*** Data records ***

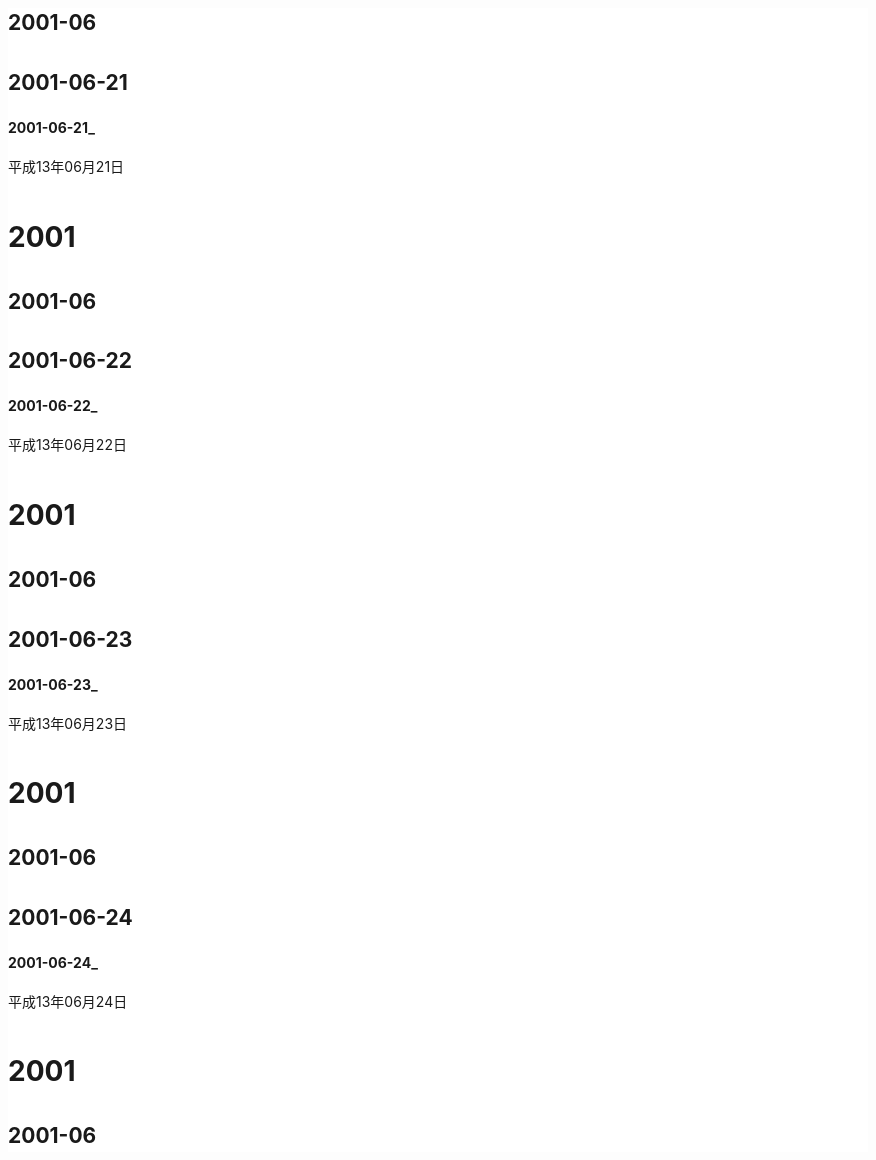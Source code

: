 ## 2001-06

## 2001-06-21

#### 2001-06-21_

平成13年06月21日


# 2001

## 2001-06

## 2001-06-22

#### 2001-06-22_

平成13年06月22日


# 2001

## 2001-06

## 2001-06-23

#### 2001-06-23_

平成13年06月23日


# 2001

## 2001-06

## 2001-06-24

#### 2001-06-24_

平成13年06月24日


# 2001

## 2001-06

*** End of Data records ***

◆ Activity
Can you restate all the records above word for word while dropping the pictures?

◆ Answer section
Source code

: ## 2001-06

## 2001-06-21

#### 2001-06-21_

平成13年06月21日


# 2001

## 2001-06

## 2001-06-22

#### 2001-06-22_

平成13年06月22日


# 2001

## 2001-06

## 2001-06-23

#### 2001-06-23_

平成13年06月23日


# 2001

## 2001-06

## 2001-06-24

#### 2001-06-24_

平成13年06月24日


# 2001

## 2001-06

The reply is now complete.